And adding a few more details:

Uniblue Registry Booster
Uninstall through Add/Remove Programs, registry tools are a system hazard rather than an useful tool.

WorksFUD
Not necessary, often infrequently run tasks that can be run manually.

Microsoft Works Portfolio
See this: http://support.microsoft.com/kb/280779

Microsoft Works Update Detection
Optional but not required you can update manually

Digital Dashboard
Optional.

CPQBootPerfDB
Optional, usually not needed.

My Web Search Bar
Uninstall in Add/Remove Programs, if not there UNTICK this entry and delete the folder C:\Program Files\MYWEBSEARCH\

TkBellExe
Scheduler for RealOne Player, UNTICK

MDM7
Machine Debug Manager, not necessary, UNTICK

1-Click Answers 
UNTICK

Of course the bare minimum is mentioned above, but some of those you have may be useful.

Zee


----------



## inbred (May 23, 2007)

Dear loved Blue Zee,
Thanks to your patience and persistence, my problem is solved!!!!! Thank you very much! I deeply appreciate your help!
Sincerely,
Inbred


----------



## Blue Zee (May 18, 2007)

Great news...

But what solved it?

Zee


----------



## inbred (May 23, 2007)

Well, hold on, it may not be altogether solved yet. Since I didn't find anything to unclick under My Computer, properties, and in the general tab, I went to where I did find those things you mentioned to unclick: run, MSCONFIG; and there I unchecked the the clutter you suggested I unclick. But now I have another error sign appearing when I start my computer that says, "System COnfiguration Utility: You are using the Selective Startup for troubleshooting your system." Can you continue to guide me Blue Zee? Appreciate it.


----------



## Blue Zee (May 18, 2007)

I suggest you check the check box in that window and click OK.

Zee


----------



## Blue Zee (May 18, 2007)

A very useful tool for this is WinPatrol Free:

http://www.winpatrol.com/download.html

Much more robust than MSCONFIG and lets you control loads of features.

Zee


----------



## inbred (May 23, 2007)

Thanks Blue Zee, 
I have Scotty on patrol now.
I just tried to download 1-click answers again, but I can't. I got the message about the userenv.dll files not found again. So I haven't recovered it yet. What advice to you have now for me?


----------



## Blue Zee (May 18, 2007)

inbred said:


> ...I just tried to download 1-click answers again....


Why?


----------



## inbred (May 23, 2007)

Because I think it could be useful and convenient in my reading online. Should I avoid it?


----------



## Blue Zee (May 18, 2007)

inbred said:


> ... Should I avoid it?


I thought that was obvious...


----------



## inbred (May 23, 2007)

Well, not to me. Thanks for your help, Blue Zee. You've been great!
Inbred


----------



## Blue Zee (May 18, 2007)

Thanks.

Let me explain a little bit more, so that you may understand why you shouldn't install 1-Click Answers in your Win9x system.

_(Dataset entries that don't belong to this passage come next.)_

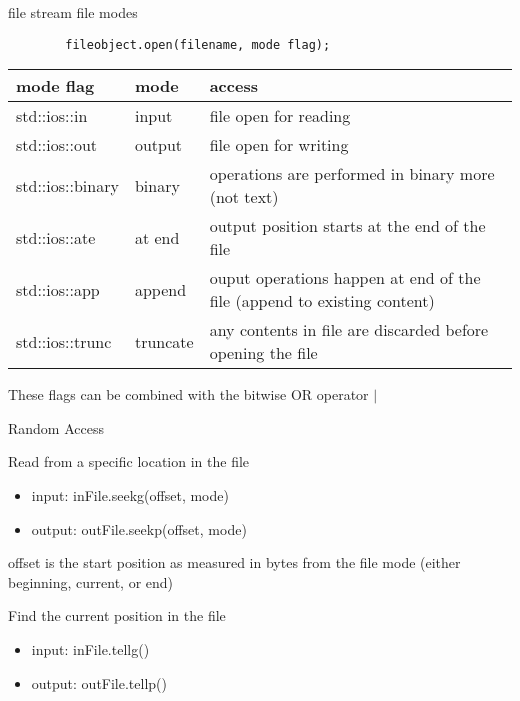 \documentclass[xcolor={dvipsnames}]{beamer}
\begin{document}
\begin{frame}[fragile]{file stream file modes}
	\begin{center}
	\begin{verbatim}
		fileobject.open(filename, mode flag);
	\end{verbatim}
	\end{center}
\begin{table}
\begin{tabular}{|l|l|p{5cm}|}
	\hline
	\textbf{mode flag} & \textbf{mode} & {access}\\
	\hline
	std::ios::in & input & file open for reading \\
	\hline
	std::ios::out & output & file open for writing\\
	\hline
	std::ios::binary & binary & operations are performed in binary more (not text)\\
	\hline
	std::ios::ate & at end & output position starts at the end of the file \\
	\hline
	std::ios::app & append & ouput operations happen at end of the file (append to existing content)\\
	\hline
	std::ios::trunc & truncate & any contents in file are discarded before opening the file\\
	\hline
\end{tabular}
\end{table}
These flags can be combined with the bitwise OR operator $\mid$
\end{frame}

\begin{frame}{Random Access}
	\begin{block}{Read from a specific location in the file}
			\begin{itemize}
				\item input: inFile.seekg(offset, mode)
				\item output: outFile.seekp(offset, mode)
			\end{itemize}
		offset is the start position as measured in bytes from the file mode (either beginning, current, or end)
	\end{block}
	\begin{block}{Find the current position in the file}
			\begin{itemize}
				\item input: inFile.tellg()
				\item output: outFile.tellp()
			\end{itemize}
	\end{block}
\end{frame}
\end{document}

This error message is quite common and the Answers.com team gave this reply to an email support request that I've read somewhere on the internet:

_"Thank you for contacting Answers.com.
The error message you're receiving is because you're running Windows 98.
A few months ago Microsoft ended support the Windows 98 operating system.
When this occurred, Answers.com along with most computer software companies discontinued their support for software on Windows 98.
We are looking into alternatives for Windows 98 users.

One alternative is to check out the Firefox browser. With Firefox, you can retrieve some of your Alt-clicking abilities with the 1-Click Answers extension.
This way when you're browsing on-line you can Alt-click a word or topic and still get answers from Answers.com."
_

Therefore if you want to keep using that "tool", install Firefox:

http://www.mozilla.com/en-US/firefox/

And then the extension, as explained here:

http://www.answers.com/main/product_info.jsp#ff_tab

Hope this helps a little more.

Cheers,

Zee


----------